RFR: 8304074: [JMX] Add an approximation of total bytes allocated on the Java heap by the JVM [v22]
Paul Hohensee
phh at openjdk.org
Fri May 19 13:56:57 UTC 2023
On Fri, 19 May 2023 03:08:40 GMT, David Holmes <dholmes at openjdk.org> wrote:
>> Paul Hohensee has updated the pull request incrementally with one additional commit since the last revision:
>>
>> 8304074: Need acquire/release in incr_exited_allocated_bytes
>
> src/hotspot/share/services/threadService.hpp line 117:
>
>> 115: // store to _exited_allocated_bytes above this one.

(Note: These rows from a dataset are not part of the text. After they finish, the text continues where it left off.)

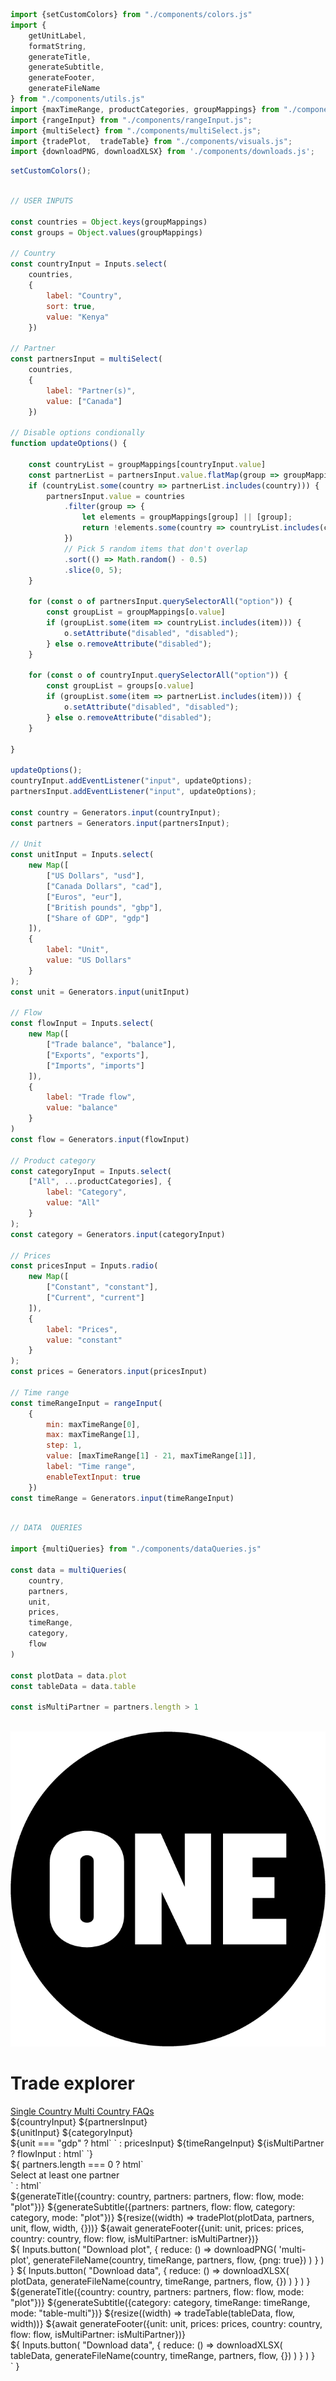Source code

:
 ```js
import {setCustomColors} from "./components/colors.js"
import {
    getUnitLabel, 
    formatString,
    generateTitle,
    generateSubtitle, 
    generateFooter, 
    generateFileName
} from "./components/utils.js"
import {maxTimeRange, productCategories, groupMappings} from "./components/inputValues.js";
import {rangeInput} from "./components/rangeInput.js";
import {multiSelect} from "./components/multiSelect.js";
import {tradePlot,  tradeTable} from "./components/visuals.js";
import {downloadPNG, downloadXLSX} from './components/downloads.js';
```

```js 
setCustomColors();
```

```js

// USER INPUTS

const countries = Object.keys(groupMappings)
const groups = Object.values(groupMappings)

// Country
const countryInput = Inputs.select(
    countries,
    {
        label: "Country",
        sort: true,
        value: "Kenya"
    })

// Partner
const partnersInput = multiSelect(
    countries,
    {
        label: "Partner(s)",
        value: ["Canada"]
    })

// Disable options condionally
function updateOptions() {

    const countryList = groupMappings[countryInput.value]
    const partnerList = partnersInput.value.flatMap(group => groupMappings[group] || [group]);
    if (countryList.some(country => partnerList.includes(country))) {
        partnersInput.value = countries
            .filter(group => {
                let elements = groupMappings[group] || [group];
                return !elements.some(country => countryList.includes(country));
            })
            // Pick 5 random items that don't overlap
            .sort(() => Math.random() - 0.5)
            .slice(0, 5);
    }

    for (const o of partnersInput.querySelectorAll("option")) {
        const groupList = groupMappings[o.value]
        if (groupList.some(item => countryList.includes(item))) {
            o.setAttribute("disabled", "disabled");
        } else o.removeAttribute("disabled");
    }

    for (const o of countryInput.querySelectorAll("option")) {
        const groupList = groups[o.value]
        if (groupList.some(item => partnerList.includes(item))) {
            o.setAttribute("disabled", "disabled");
        } else o.removeAttribute("disabled");
    }

}

updateOptions();
countryInput.addEventListener("input", updateOptions);
partnersInput.addEventListener("input", updateOptions);

const country = Generators.input(countryInput);
const partners = Generators.input(partnersInput);

// Unit
const unitInput = Inputs.select(
    new Map([
        ["US Dollars", "usd"],
        ["Canada Dollars", "cad"],
        ["Euros", "eur"],
        ["British pounds", "gbp"],
        ["Share of GDP", "gdp"]
    ]),
    {
        label: "Unit",
        value: "US Dollars"
    }
);
const unit = Generators.input(unitInput)

// Flow
const flowInput = Inputs.select(
    new Map([
        ["Trade balance", "balance"],
        ["Exports", "exports"],
        ["Imports", "imports"]
    ]),
    {
        label: "Trade flow",
        value: "balance"
    }
)
const flow = Generators.input(flowInput)

// Product category
const categoryInput = Inputs.select(
    ["All", ...productCategories], {
        label: "Category",
        value: "All"
    }
);
const category = Generators.input(categoryInput)

// Prices
const pricesInput = Inputs.radio(
    new Map([
        ["Constant", "constant"],
        ["Current", "current"]
    ]),
    {
        label: "Prices",
        value: "constant"
    }
);
const prices = Generators.input(pricesInput)

// Time range
const timeRangeInput = rangeInput(
    {
        min: maxTimeRange[0],
        max: maxTimeRange[1],
        step: 1,
        value: [maxTimeRange[1] - 21, maxTimeRange[1]],
        label: "Time range",
        enableTextInput: true
    })
const timeRange = Generators.input(timeRangeInput)

```

```js

// DATA  QUERIES

import {multiQueries} from "./components/dataQueries.js"

const data = multiQueries(
    country,
    partners,
    unit,
    prices,
    timeRange,
    category,
    flow
)

const plotData = data.plot
const tableData = data.table

const isMultiPartner = partners.length > 1



```

<div class="title-container">
    <div class="title-logo">
        <a href="https://data.one.org/" target="_blank">
            <img src="./ONE-logo-black.png" alt="A black circle with ONE written in white thick letters.">
        </a>
    </div>
    <h1 class="title-text">
        Trade explorer
    </h1>
</div>

<div class="header card">
    <a class="view-button" href="./">
        Single Country
    </a>
    <a class="view-button active" href="./multi">
        Multi Country
    </a>
    <a class="view-button" href="./faqs">
        FAQs
    </a>
</div>

<div class="card settings">
    <div class="settings-group">
        ${countryInput}
        ${partnersInput}
    </div>
    <div class="settings-group">
        ${unitInput}
        ${categoryInput}
    </div>
    <div class="settings-group">
        ${unit === "gdp" ? html` ` : pricesInput}
        ${timeRangeInput}
        ${isMultiPartner ? flowInput : html` `}
    </div>
</div>
${ 
    partners.length === 0 
    ? html`
        <div class="grid grid-cols-2">
            <div class="card"> 
                <div class="warning">
                    Select at least one partner
                </div>
            </div>
        </div>
    `
    : html`
        <div class="grid grid-cols-2">
            <div class="card">
                <div class="plot-container" id="multi-plot">
                    ${generateTitle({country: country, partners: partners, flow: flow, mode: "plot"})}
                    ${generateSubtitle({partners: partners, flow: flow, category: category, mode: "plot"})}
                    ${resize((width) => tradePlot(plotData, partners, unit, flow, width, {}))}
                    ${await generateFooter({unit: unit, prices: prices, country: country, flow: flow, isMultiPartner: isMultiPartner})}
                </div>
                <div class="download-panel">
                    ${
                        Inputs.button(
                            "Download plot", {
                                reduce: () => downloadPNG(
                                    'multi-plot',
                                    generateFileName(country, timeRange, partners, flow, {png: true})
                                )
                            }
                        )
                    }
                    ${
                        Inputs.button(
                            "Download data", {
                                reduce: () => downloadXLSX(
                                    plotData,
                                    generateFileName(country, timeRange, partners, flow, {})
                                )
                            }
                        )
                    }
                </div>
            </div>
            <div class="card">
                <div class="plot-container" id="multi-table">
                    ${generateTitle({country: country, partners: partners, flow: flow, mode: "plot"})}
                    ${generateSubtitle({category: category, timeRange: timeRange, mode: "table-multi"})}
                    ${resize((width) => tradeTable(tableData, flow, width))}
                    ${await generateFooter({unit: unit, prices: prices, country: country, flow: flow, isMultiPartner: isMultiPartner})}
                </div>
                <div class="download-panel">
                        ${
                            Inputs.button(
                                "Download data", {
                                    reduce: () => downloadXLSX(
                                        tableData,
                                        generateFileName(country, timeRange, partners, flow, {})
                                    )
                                }
                            )
                        }
                </div>
            </div>
        </div>
    `
}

>> 116: jlong old = Atomic::load_acquire(&_exited_allocated_bytes);
>> 117: Atomic::release_store(&_exited_allocated_bytes, old + size);
>
> First yes Atomic::load is not needed here due to the lock, it is needed in the accessor above - sorry that wasn't clear. The Atomic store is needed of course.
>
> But the load_acquire is definitely not needed as there is an implicit acquire when the lock is acquired, so any load of the field here must see the last value written under the lock. The release_store is also not needed because a release is for ensuring visibility of previous stores of which there are none, and has no affect on the visibility of the store done by the `release_store`.
>
> So lets imagine a really weakly-ordered piece of hardware where all of the writing threads are completely properly synchronized by the use of the lock (else the hw is broken), but a lock-free reader can potentially see any of those writes out-of-order. I think the only way to guarantee seeing the most recent write would be to issue a full fence() before the load. But I would be very surprised if any of our hardware actually operates in such a fashion.
Thanks for the explanation. I reverted the acquire/release and the atomic load in incr_exited_allocated_bytes and added an atomic load in exited_allocated_bytes.